- [SOURCE MATERIAL]

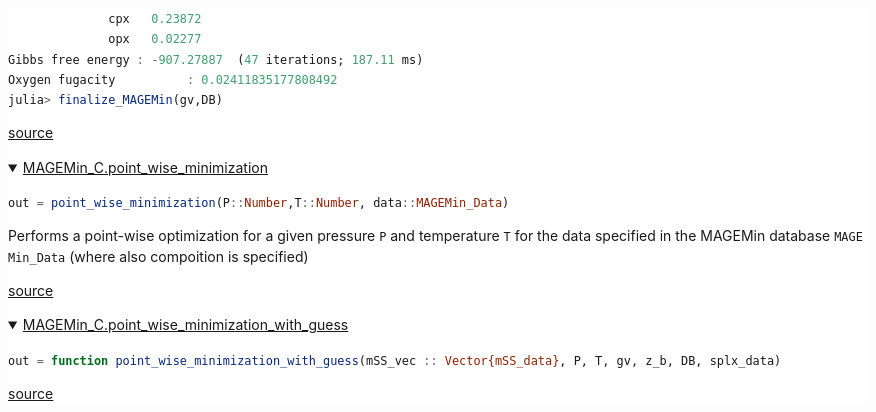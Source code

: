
 ```julia
              cpx   0.23872
              opx   0.02277
Gibbs free energy : -907.27887  (47 iterations; 187.11 ms)
Oxygen fugacity          : 0.02411835177808492
julia> finalize_MAGEMin(gv,DB)
```



<Badge type="info" class="source-link" text="source"><a href="https://github.com/ComputationalThermodynamics/MAGEMin_C.jl/blob/f02563a1fa8a976e053ff403f3eda365c37eef5e/julia/MAGEMin_wrappers.jl#L1031-L1096" target="_blank" rel="noreferrer">source</a></Badge>

</details>

<details class='jldocstring custom-block' open>
<summary><a id='MAGEMin_C.point_wise_minimization-Tuple{Number, Number, Vararg{Any, 4}}' href='#MAGEMin_C.point_wise_minimization-Tuple{Number, Number, Vararg{Any, 4}}'><span class="jlbinding">MAGEMin_C.point_wise_minimization</span></a> <Badge type="info" class="jlObjectType jlMethod" text="Method" /></summary>



```julia
out = point_wise_minimization(P::Number,T::Number, data::MAGEMin_Data)
```


Performs a point-wise optimization for a given pressure `P` and temperature `T` for the data specified in the MAGEMin database `MAGEMin_Data` (where also compoition is specified)


<Badge type="info" class="source-link" text="source"><a href="https://github.com/ComputationalThermodynamics/MAGEMin_C.jl/blob/f02563a1fa8a976e053ff403f3eda365c37eef5e/julia/MAGEMin_wrappers.jl#L1332-L1336" target="_blank" rel="noreferrer">source</a></Badge>

</details>

<details class='jldocstring custom-block' open>
<summary><a id='MAGEMin_C.point_wise_minimization_with_guess-Tuple{Vector{MAGEMin_C.LibMAGEMin.mSS_data}, Float64, Float64, MAGEMin_C.LibMAGEMin.global_variables, MAGEMin_C.LibMAGEMin.bulk_infos, MAGEMin_C.LibMAGEMin.Database, MAGEMin_C.LibMAGEMin.simplex_datas}' href='#MAGEMin_C.point_wise_minimization_with_guess-Tuple{Vector{MAGEMin_C.LibMAGEMin.mSS_data}, Float64, Float64, MAGEMin_C.LibMAGEMin.global_variables, MAGEMin_C.LibMAGEMin.bulk_infos, MAGEMin_C.LibMAGEMin.Database, MAGEMin_C.LibMAGEMin.simplex_datas}'><span class="jlbinding">MAGEMin_C.point_wise_minimization_with_guess</span></a> <Badge type="info" class="jlObjectType jlMethod" text="Method" /></summary>



```julia
out = function point_wise_minimization_with_guess(mSS_vec :: Vector{mSS_data}, P, T, gv, z_b, DB, splx_data)
```



<Badge type="info" class="source-link" text="source"><a href="https://github.com/ComputationalThermodynamics/MAGEMin_C.jl/blob/f02563a1fa8a976e053ff403f3eda365c37eef5e/julia/MAGEMin_wrappers.jl#L1867-L1869" target="_blank" rel="noreferrer">source</a></Badge>

</details>
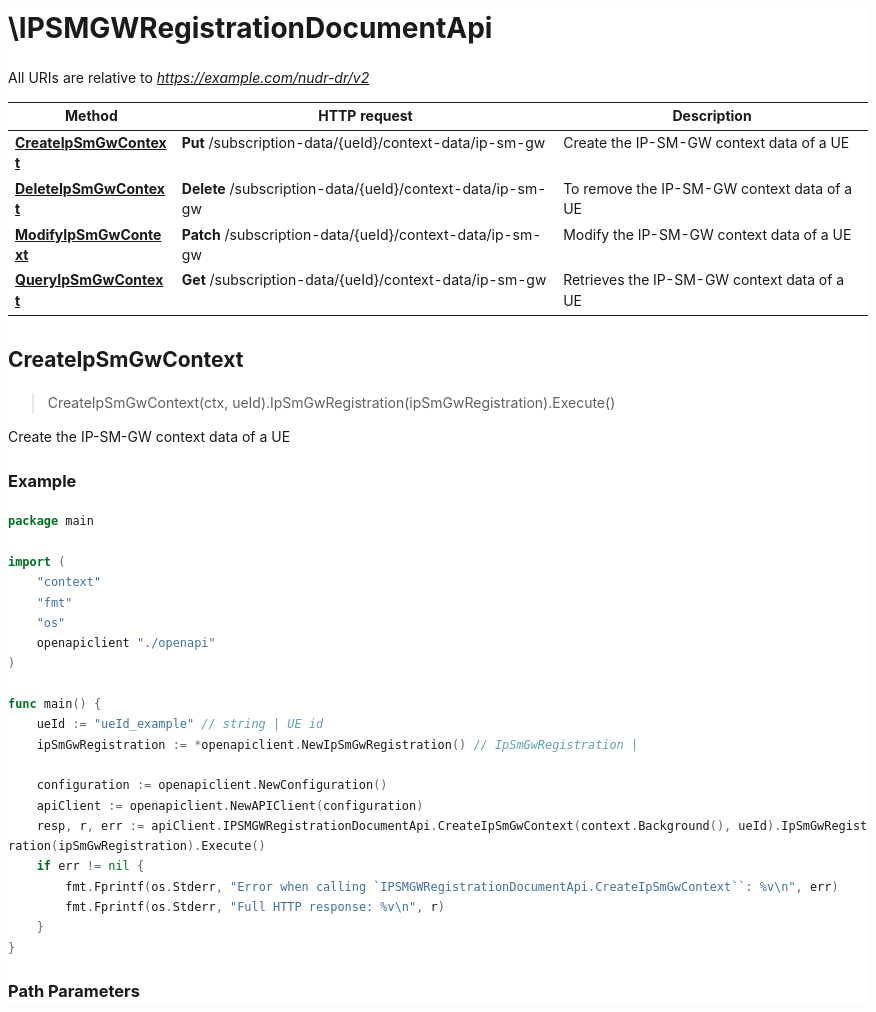 # \IPSMGWRegistrationDocumentApi

All URIs are relative to *https://example.com/nudr-dr/v2*

Method | HTTP request | Description
------------- | ------------- | -------------
[**CreateIpSmGwContext**](IPSMGWRegistrationDocumentApi.md#CreateIpSmGwContext) | **Put** /subscription-data/{ueId}/context-data/ip-sm-gw | Create the IP-SM-GW context data of a UE
[**DeleteIpSmGwContext**](IPSMGWRegistrationDocumentApi.md#DeleteIpSmGwContext) | **Delete** /subscription-data/{ueId}/context-data/ip-sm-gw | To remove the IP-SM-GW context data of a UE
[**ModifyIpSmGwContext**](IPSMGWRegistrationDocumentApi.md#ModifyIpSmGwContext) | **Patch** /subscription-data/{ueId}/context-data/ip-sm-gw | Modify the IP-SM-GW context data of a UE
[**QueryIpSmGwContext**](IPSMGWRegistrationDocumentApi.md#QueryIpSmGwContext) | **Get** /subscription-data/{ueId}/context-data/ip-sm-gw | Retrieves the IP-SM-GW context data of a UE



## CreateIpSmGwContext

> CreateIpSmGwContext(ctx, ueId).IpSmGwRegistration(ipSmGwRegistration).Execute()

Create the IP-SM-GW context data of a UE

### Example

```go
package main

import (
    "context"
    "fmt"
    "os"
    openapiclient "./openapi"
)

func main() {
    ueId := "ueId_example" // string | UE id
    ipSmGwRegistration := *openapiclient.NewIpSmGwRegistration() // IpSmGwRegistration | 

    configuration := openapiclient.NewConfiguration()
    apiClient := openapiclient.NewAPIClient(configuration)
    resp, r, err := apiClient.IPSMGWRegistrationDocumentApi.CreateIpSmGwContext(context.Background(), ueId).IpSmGwRegistration(ipSmGwRegistration).Execute()
    if err != nil {
        fmt.Fprintf(os.Stderr, "Error when calling `IPSMGWRegistrationDocumentApi.CreateIpSmGwContext``: %v\n", err)
        fmt.Fprintf(os.Stderr, "Full HTTP response: %v\n", r)
    }
}
```

### Path Parameters
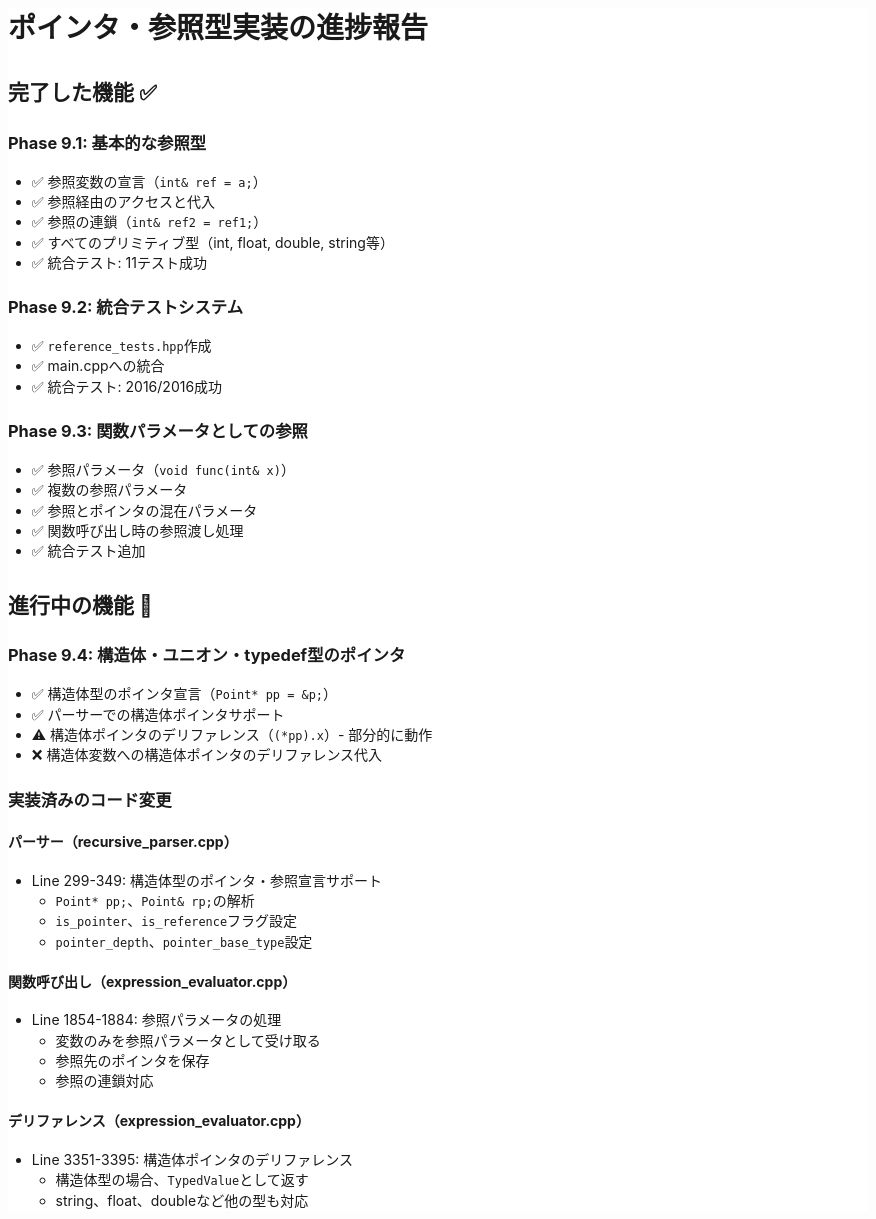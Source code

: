 # ポインタ・参照型実装の進捗報告

## 完了した機能 ✅

### Phase 9.1: 基本的な参照型
- ✅ 参照変数の宣言（`int& ref = a;`）
- ✅ 参照経由のアクセスと代入
- ✅ 参照の連鎖（`int& ref2 = ref1;`）
- ✅ すべてのプリミティブ型（int, float, double, string等）
- ✅ 統合テスト: 11テスト成功

### Phase 9.2: 統合テストシステム
- ✅ `reference_tests.hpp`作成
- ✅ main.cppへの統合
- ✅ 統合テスト: 2016/2016成功

### Phase 9.3: 関数パラメータとしての参照
- ✅ 参照パラメータ（`void func(int& x)`）
- ✅ 複数の参照パラメータ
- ✅ 参照とポインタの混在パラメータ
- ✅ 関数呼び出し時の参照渡し処理
- ✅ 統合テスト追加

## 進行中の機能 🔄

### Phase 9.4: 構造体・ユニオン・typedef型のポインタ
- ✅ 構造体型のポインタ宣言（`Point* pp = &p;`）
- ✅ パーサーでの構造体ポインタサポート
- ⚠️ 構造体ポインタのデリファレンス（`(*pp).x`）- 部分的に動作
- ❌ 構造体変数への構造体ポインタのデリファレンス代入

### 実装済みのコード変更

#### パーサー（recursive_parser.cpp）
- Line 299-349: 構造体型のポインタ・参照宣言サポート
  * `Point* pp;`、`Point& rp;`の解析
  * `is_pointer`、`is_reference`フラグ設定
  * `pointer_depth`、`pointer_base_type`設定

#### 関数呼び出し（expression_evaluator.cpp）
- Line 1854-1884: 参照パラメータの処理
  * 変数のみを参照パラメータとして受け取る
  * 参照先のポインタを保存
  * 参照の連鎖対応

#### デリファレンス（expression_evaluator.cpp）
- Line 3351-3395: 構造体ポインタのデリファレンス
  * 構造体型の場合、`TypedValue`として返す
  * string、float、doubleなど他の型も対応
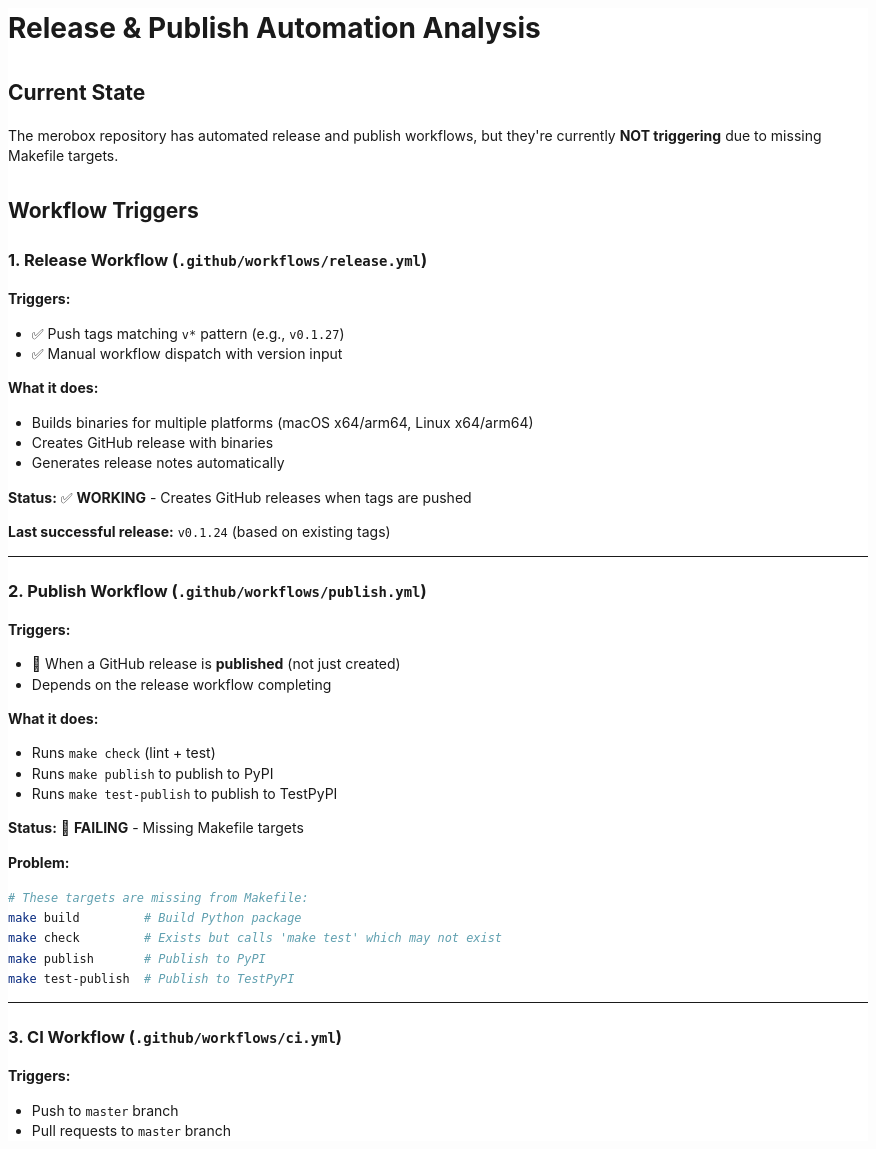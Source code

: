 # Release & Publish Automation Analysis

## Current State

The merobox repository has automated release and publish workflows, but they're currently **NOT triggering** due to missing Makefile targets.

## Workflow Triggers

### 1. Release Workflow (`.github/workflows/release.yml`)

**Triggers:**
- ✅ Push tags matching `v*` pattern (e.g., `v0.1.27`)
- ✅ Manual workflow dispatch with version input

**What it does:**
- Builds binaries for multiple platforms (macOS x64/arm64, Linux x64/arm64)
- Creates GitHub release with binaries
- Generates release notes automatically

**Status:** ✅ **WORKING** - Creates GitHub releases when tags are pushed

**Last successful release:** `v0.1.24` (based on existing tags)

---

### 2. Publish Workflow (`.github/workflows/publish.yml`)

**Triggers:**
- 🔴 When a GitHub release is **published** (not just created)
- Depends on the release workflow completing

**What it does:**
- Runs `make check` (lint + test)
- Runs `make publish` to publish to PyPI
- Runs `make test-publish` to publish to TestPyPI

**Status:** 🔴 **FAILING** - Missing Makefile targets

**Problem:**
```bash
# These targets are missing from Makefile:
make build         # Build Python package
make check         # Exists but calls 'make test' which may not exist
make publish       # Publish to PyPI
make test-publish  # Publish to TestPyPI
```

---

### 3. CI Workflow (`.github/workflows/ci.yml`)

**Triggers:**
- Push to `master` branch
- Pull requests to `master` branch
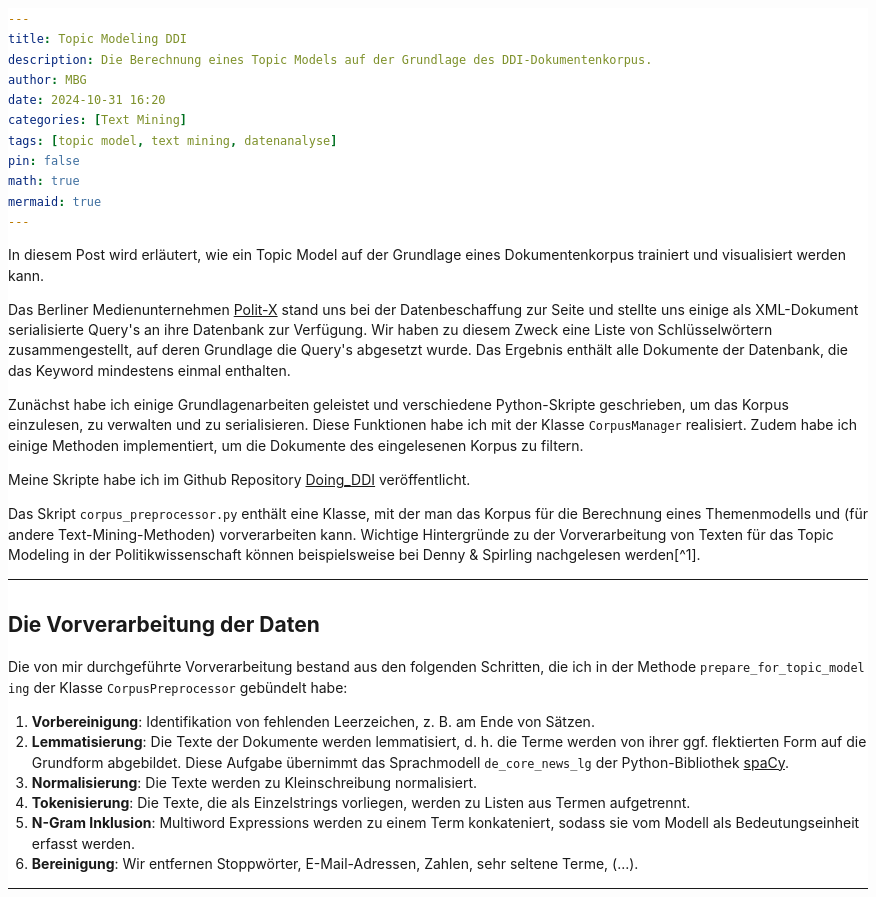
 ```yaml
---
title: Topic Modeling DDI
description: Die Berechnung eines Topic Models auf der Grundlage des DDI-Dokumentenkorpus.
author: MBG
date: 2024-10-31 16:20
categories: [Text Mining]
tags: [topic model, text mining, datenanalyse]
pin: false
math: true
mermaid: true
---
```


In diesem Post wird erläutert, wie ein Topic Model auf der Grundlage eines Dokumentenkorpus trainiert und visualisiert werden kann. 

Das Berliner Medienunternehmen [Polit-X](https://polit-x.de/de/) stand uns bei der Datenbeschaffung zur Seite und stellte uns einige als XML-Dokument serialisierte Query's an ihre Datenbank zur Verfügung. Wir haben zu diesem Zweck eine Liste von Schlüsselwörtern zusammengestellt, auf deren Grundlage die Query's abgesetzt wurde. Das Ergebnis enthält alle Dokumente der Datenbank, die das Keyword mindestens einmal enthalten.

Zunächst habe ich einige Grundlagenarbeiten geleistet und verschiedene Python-Skripte geschrieben, um das Korpus einzulesen, zu verwalten und zu serialisieren. Diese Funktionen habe ich mit der Klasse `CorpusManager` realisiert. Zudem habe ich einige Methoden implementiert, um die Dokumente des eingelesenen Korpus zu filtern.

Meine Skripte habe ich im Github Repository [Doing_DDI](https://github.com/Nolram567/Doing_DDI) veröffentlicht.

Das Skript `corpus_preprocessor.py` enthält eine Klasse, mit der man das Korpus für die Berechnung eines Themenmodells und (für andere Text-Mining-Methoden) vorverarbeiten kann. Wichtige Hintergründe zu der Vorverarbeitung von Texten für das Topic Modeling in der Politikwissenschaft können beispielsweise bei Denny & Spirling nachgelesen werden[^1].

---
## Die Vorverarbeitung der Daten

Die von mir durchgeführte Vorverarbeitung bestand aus den folgenden Schritten, die ich in der Methode `prepare_for_topic_modeling` der Klasse `CorpusPreprocessor` gebündelt habe:

1. **Vorbereinigung**: Identifikation von fehlenden Leerzeichen, z. B. am Ende von Sätzen.
2. **Lemmatisierung**: Die Texte der Dokumente werden lemmatisiert, d. h. die Terme werden von ihrer ggf. flektierten Form auf die Grundform abgebildet. Diese Aufgabe übernimmt das Sprachmodell `de_core_news_lg` der Python-Bibliothek [spaCy](https://spacy.io/).
3. **Normalisierung**: Die Texte werden zu Kleinschreibung normalisiert.
4. **Tokenisierung**: Die Texte, die als Einzelstrings vorliegen, werden zu Listen aus Termen aufgetrennt.
5. **N-Gram Inklusion**: Multiword Expressions werden zu einem Term konkateniert, sodass sie vom Modell als Bedeutungseinheit erfasst werden.
6. **Bereinigung**: Wir entfernen Stoppwörter, E-Mail-Adressen, Zahlen, sehr seltene Terme, (...).


---
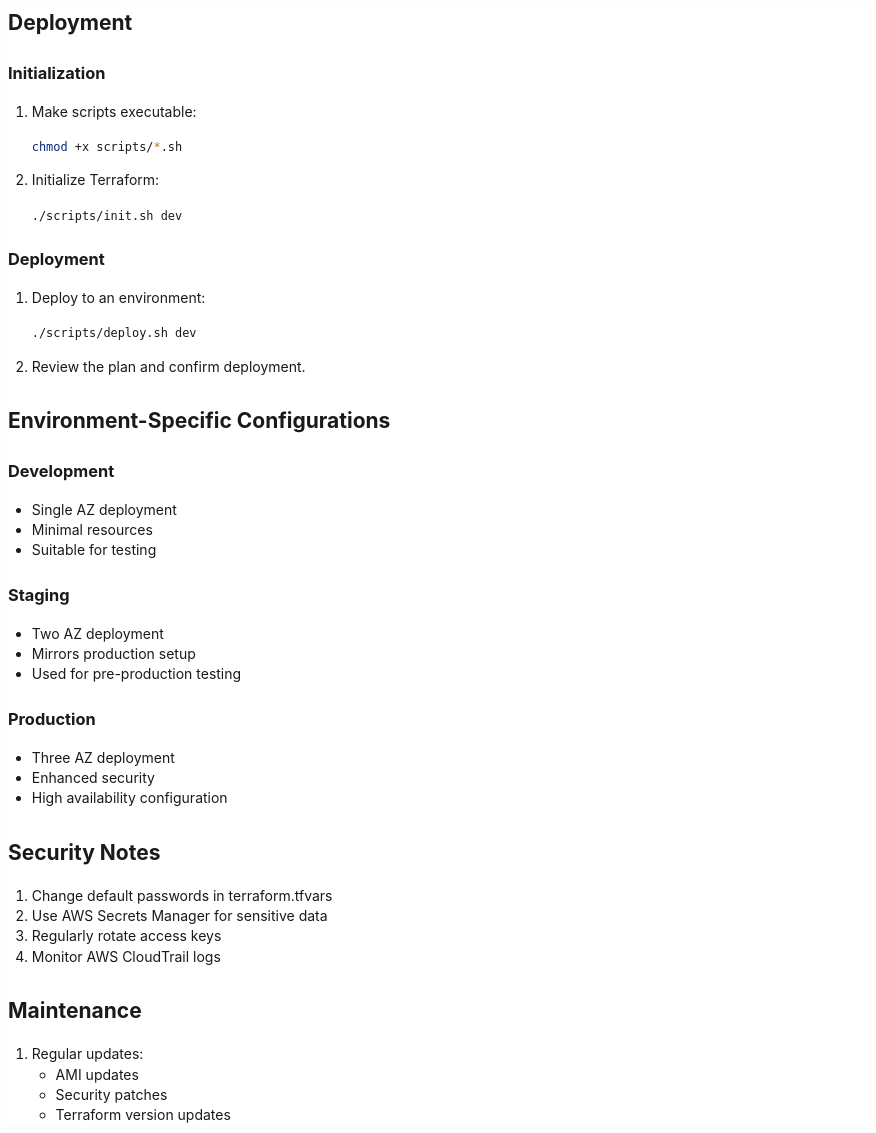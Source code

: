 ## Deployment

### Initialization

1. Make scripts executable:
   ```bash
   chmod +x scripts/*.sh
   ```

2. Initialize Terraform:
   ```bash
   ./scripts/init.sh dev
   ```

### Deployment

1. Deploy to an environment:
   ```bash
   ./scripts/deploy.sh dev
   ```

2. Review the plan and confirm deployment.

## Environment-Specific Configurations

### Development
- Single AZ deployment
- Minimal resources
- Suitable for testing

### Staging
- Two AZ deployment
- Mirrors production setup
- Used for pre-production testing

### Production
- Three AZ deployment
- Enhanced security
- High availability configuration

## Security Notes

1. Change default passwords in terraform.tfvars
2. Use AWS Secrets Manager for sensitive data
3. Regularly rotate access keys
4. Monitor AWS CloudTrail logs

## Maintenance

1. Regular updates:
   - AMI updates
   - Security patches
   - Terraform version updates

- [EXERCISE DIRECTIONS] Search the material for the string "Execute" and return each line that has it.

- [RESPONSE]
> CreateIpSmGwContext(ctx, ueId).IpSmGwRegistration(ipSmGwRegistration).Execute()
    resp, r, err := apiClient.IPSMGWRegistrationDocumentApi.CreateIpSmGwContext(context.Background(), ueId).IpSmGwRegistration(ipSmGwRegistration).Execute()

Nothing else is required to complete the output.